Santa Clara County, Calif., officials have banned a 20-year employee from making “less than positive” remarks about Obamacare, because they can cause stress for listening co-workers.

The county made the stunning move when Norina Mooney was chatting with a co-worker about the Affordable Care Act,  according to the Pacific Justice Institute, which is representing the woman.

The organization has asked for a response by next week to its letter raising several issues with Lorie McKeown in the Santa Clara County Department of Child Support Services, where Mooney works.

Pacific Justice said Mooney was further informed that her comment had caused another co-worker — not the person to whom it was directed — to feel “stressed out.”

Her speech, therefore, was too political for the workplace, the county officials insisted.

“It was then communicated to Ms. Mooney that she should step outside if she wanted to say anything controversial or political, such as references to Obamacare that were less than positive,” the attorneys wrote.

Pacific Justice argued the warning’s effect was “to chill and suppress her First Amendment expression, based on her viewpoint, and to condition her expression on other co-workers’ approval of it.”

The warning from the supervisor in a government institution has caused Mooney “to legitimately fear reprimand and disciplinary action if she comments on a matter of public concern in a way that is deemed by you or a co-worker to be ‘controversial’,” the law firm noted.

The letter contends such censorship is unconstitutional and contains an underlying pro-Obama bias.

The county agency could not be reached for comment.

Pacific Justice said it’s “indisputable that pro-Obama posters, calendars and even clothing have been and currently are being permitted in the same area where Ms. Mooney was warned not to say anything negative about Obamacare.”

The pro-Obama items are close to being unacceptable “political activities,” the group said, but an employee’s speech that does not solicit or use county resources certainly should be permitted.

“The county cannot, under the guise of preventing disruption or labeling opinions on the leading issue of our time as ‘political,’ silence an unpopular viewpoint anytime a bystander claims that they are ‘stressed out’ by encountering an opinion that differs from their own,” Pacific Justice said.

“It is illegal.”

The legal team requested assurances that Mooney’s constitutional rights would be protected and there would be no “adverse” action against the worker.

The letter was signed by PJI staff attorney Matthew B. McReynolds.

“We warned the county that this type of censorship would spark public outrage if it were not immediately addressed,” McReynolds noted. “Unfortunately, they do not yet seem to be taking seriously this obviously impermissible restriction on free speech.”

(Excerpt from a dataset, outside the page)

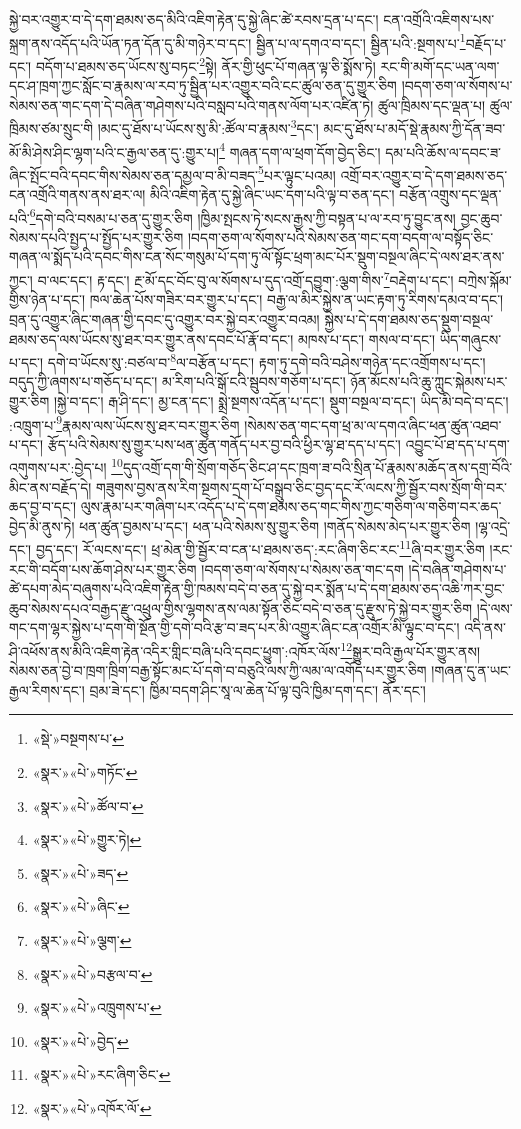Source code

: སྐྱེ་བར་འགྱུར་བ་དེ་དག་ཐམས་ཅད་མིའི་འཇིག་རྟེན་དུ་སྐྱེ་ཞིང་ཚེ་རབས་དྲན་པ་དང་། ངན་འགྲོའི་འཇིགས་པས་སྐྲག་ནས་འདོད་པའི་ཡོན་ཏན་དོན་དུ་མི་གཉེར་བ་དང་། སྦྱིན་པ་ལ་དགའ་བ་དང་། སྦྱིན་པའི་:སྔགས་པ་\footnote{«སྡེ་»བསྔགས་པ་}བརྗོད་པ་དང་། བདོག་པ་ཐམས་ཅད་ཡོངས་སུ་བཏང་\footnote{«སྣར་»«པེ་»གཏོང་}སྟེ། ནོར་གྱི་ཕུང་པོ་གཞན་ལྟ་ཅི་སྨོས་ཏེ། རང་གི་མགོ་དང་ཡན་ལག་དང་ཤ་ཁྲག་ཀྱང་སློང་བ་རྣམས་ལ་རབ་ཏུ་སྦྱིན་པར་འགྱུར་བའི་ངང་ཚུལ་ཅན་དུ་གྱུར་ཅིག །བདག་ཅག་ལ་སོགས་པ་སེམས་ཅན་གང་དག་དེ་བཞིན་གཤེགས་པའི་བསླབ་པའི་གནས་ལོག་པར་འཛིན་ཏེ། ཚུལ་ཁྲིམས་དང་ལྡན་པ། ཚུལ་ཁྲིམས་ཙམ་སྲུང་གི །མང་དུ་ཐོས་པ་ཡོངས་སུ་མི་:ཚོལ་བ་རྣམས་\footnote{«སྣར་»«པེ་»ཚོལ་བ་}དང་། མང་དུ་ཐོས་པ་མདོ་སྡེ་རྣམས་ཀྱི་དོན་ཟབ་མོ་མི་ཤེས་ཤིང་ལྷག་པའི་ང་རྒྱལ་ཅན་དུ་:གྱུར་པ།\footnote{«སྣར་»«པེ་»གྱུར་ཏེ།} གཞན་དག་ལ་ཕྲག་དོག་བྱེད་ཅིང་། དམ་པའི་ཆོས་ལ་དབང་ཟ་ཞིང་སྤོང་བའི་དབང་གིས་སེམས་ཅན་དམྱལ་བ་མི་བཟད་\footnote{«སྣར་»«པེ་»ཟད་}པར་ལྟུང་པའམ། འགྲོ་བར་འགྱུར་བ་དེ་དག་ཐམས་ཅད་ངན་འགྲོའི་གནས་ནས་ཐར་ལ། མིའི་འཇིག་རྟེན་དུ་སྐྱེ་ཞིང་ཡང་དག་པའི་ལྟ་བ་ཅན་དང་། བརྩོན་འགྲུས་དང་ལྡན་པའི་\footnote{«སྣར་»«པེ་»ཞིང་}དགེ་བའི་བསམ་པ་ཅན་དུ་གྱུར་ཅིག །ཁྱིམ་སྤངས་ཏེ་སངས་རྒྱས་ཀྱི་བསྟན་པ་ལ་རབ་ཏུ་བྱུང་ནས། བྱང་ཆུབ་སེམས་དཔའི་སྤྱད་པ་སྤྱོད་པར་གྱུར་ཅིག །བདག་ཅག་ལ་སོགས་པའི་སེམས་ཅན་གང་དག་བདག་ལ་བསྟོད་ཅིང་གཞན་ལ་སྨོད་པའི་དབང་གིས་ངན་སོང་གསུམ་པོ་དག་ཏུ་ལོ་སྟོང་ཕྲག་མང་པོར་སྡུག་བསྔལ་ཞིང་དེ་ལས་ཐར་ནས་ཀྱང་། བ་ལང་དང་། རྟ་དང་། རྔ་མོ་དང་བོང་བུ་ལ་སོགས་པ་དུད་འགྲོ་དབྱུག་:ལྕག་གིས་\footnote{«སྣར་»«པེ་»ལྕག་}བརྡེག་པ་དང་། བཀྲེས་སྐོམ་གྱིས་ཉེན་པ་དང་། ཁལ་ཆེན་པོས་གཟིར་བར་གྱུར་པ་དང་། བརྒྱ་ལ་མིར་སྐྱེས་ན་ཡང་རྟག་ཏུ་རིགས་དམའ་བ་དང་། བྲན་དུ་འགྱུར་ཞིང་གཞན་གྱི་དབང་དུ་འགྱུར་བར་སྐྱེ་བར་འགྱུར་བའམ། སྐྱེས་པ་དེ་དག་ཐམས་ཅད་སྡུག་བསྔལ་ཐམས་ཅད་ལས་ཡོངས་སུ་ཐར་བར་གྱུར་ནས་དབང་པོ་རྣོ་བ་དང་། མཁས་པ་དང་། གསལ་བ་དང་། ཡིད་གཞུངས་པ་དང་། དགེ་བ་ཡོངས་སུ་:བཙལ་བ་\footnote{«སྣར་»«པེ་»བརྩལ་བ་}ལ་བརྩོན་པ་དང་། རྟག་ཏུ་དགེ་བའི་བཤེས་གཉེན་དང་འགྲོགས་པ་དང་། བདུད་ཀྱི་ཞགས་པ་གཅོད་པ་དང་། མ་རིག་པའི་སྒོ་ངའི་སྦུབས་གཅོག་པ་དང་། ཉོན་མོངས་པའི་ཆུ་ཀླུང་སྐེམས་པར་གྱུར་ཅིག །སྐྱེ་བ་དང་། རྒ་ཤི་དང་། མྱ་ངན་དང་། སྨྲེ་སྔགས་འདོན་པ་དང་། སྡུག་བསྔལ་བ་དང་། ཡིད་མི་བདེ་བ་དང་། :འཁྲུག་པ་\footnote{«སྣར་»«པེ་»འཁྲུགས་པ་}རྣམས་ལས་ཡོངས་སུ་ཐར་བར་གྱུར་ཅིག །སེམས་ཅན་གང་དག་ཕྲ་མ་ལ་དགའ་ཞིང་ཕན་ཚུན་འཐབ་པ་དང་། རྩོད་པའི་སེམས་སུ་གྱུར་པས་ཕན་ཚུན་གནོད་པར་བྱ་བའི་ཕྱིར་ལྷ་ཐ་དད་པ་དང་། འབྱུང་པོ་ཐ་དད་པ་དག་འགུགས་པར་:བྱེད་པ། \footnote{«སྣར་»«པེ་»བྱེད་}དུད་འགྲོ་དག་གི་སྲོག་གཅོད་ཅིང་ཤ་དང་ཁྲག་ཟ་བའི་སྲིན་པོ་རྣམས་མཆོད་ནས་དགྲ་བོའི་མིང་ནས་བརྗོད་དེ། གཟུགས་བྱས་ནས་རིག་སྔགས་དྲག་པོ་བསྒྲུབ་ཅིང་བྱད་དང་རོ་ལངས་ཀྱི་སྦྱོར་བས་སྲོག་གི་བར་ཆད་བྱ་བ་དང་། ལུས་རྣམ་པར་གཞིག་པར་འདོད་པ་དེ་དག་ཐམས་ཅད་གང་གིས་ཀྱང་གཅིག་ལ་གཅིག་བར་ཆད་བྱེད་མི་ནུས་ཏེ། ཕན་ཚུན་བྱམས་པ་དང་། ཕན་པའི་སེམས་སུ་གྱུར་ཅིག །གནོད་སེམས་མེད་པར་གྱུར་ཅིག །ལྷ་འདྲེ་དང་། བྱད་དང་། རོ་ལངས་དང་། ཕྲ་མེན་གྱི་སྦྱོར་བ་ངན་པ་ཐམས་ཅད་:རང་ཞིག་ཅིང་རང་\footnote{«སྣར་»«པེ་»རང་ཞིག་ཅིང་}ཞི་བར་གྱུར་ཅིག །རང་རང་གི་བདོག་པས་ཆོག་ཤེས་པར་གྱུར་ཅིག །བདག་ཅག་ལ་སོགས་པ་སེམས་ཅན་གང་དག །དེ་བཞིན་གཤེགས་པ་ཚེ་དཔག་མེད་བཞུགས་པའི་འཇིག་རྟེན་གྱི་ཁམས་བདེ་བ་ཅན་དུ་སྐྱེ་བར་སྨོན་པ་དེ་དག་ཐམས་ཅད་འཆི་ཀར་བྱང་ཆུབ་སེམས་དཔའ་བརྒྱད་རྫུ་འཕྲུལ་གྱིས་ལྷགས་ནས་ལམ་སྟོན་ཅིང་བདེ་བ་ཅན་དུ་རྫུས་ཏེ་སྐྱེ་བར་གྱུར་ཅིག །དེ་ལས་གང་དག་ལྷར་སྐྱེས་པ་དག་གི་སྔོན་གྱི་དགེ་བའི་རྩ་བ་ཟད་པར་མི་འགྱུར་ཞིང་ངན་འགྲོར་མི་ལྟུང་བ་དང་། འདི་ནས་ཤི་འཕོས་ནས་མིའི་འཇིག་རྟེན་འདིར་གླིང་བཞི་པའི་དབང་ཕྱུག་:འཁོར་ལོས་\footnote{«སྣར་»«པེ་»འཁོར་ལོ་}སྒྱུར་བའི་རྒྱལ་པོར་གྱུར་ནས། སེམས་ཅན་བྱེ་བ་ཁྲག་ཁྲིག་བརྒྱ་སྟོང་མང་པོ་དགེ་བ་བཅུའི་ལས་ཀྱི་ལམ་ལ་འགོད་པར་གྱུར་ཅིག །གཞན་དུ་ན་ཡང་རྒྱལ་རིགས་དང་། བྲམ་ཟེ་དང་། ཁྱིམ་བདག་ཤིང་སཱ་ལ་ཆེན་པོ་ལྟ་བུའི་ཁྱིམ་དག་དང་། ནོར་དང་།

Brad Dacus, president of Pacific Justice Institute, said that just when it seemed the “disastrous Obamacare rollout couldn’t get much worse, the county of Santa Clara is compounding those problems by claiming that criticism is off-limits.”

“Liberals and conservatives alike should be able to agree that this type of censorship is chilling and unconstitutional,” he said. “This is a matter of intense public concern, and the last thing we can afford is the silencing of questions or criticism.”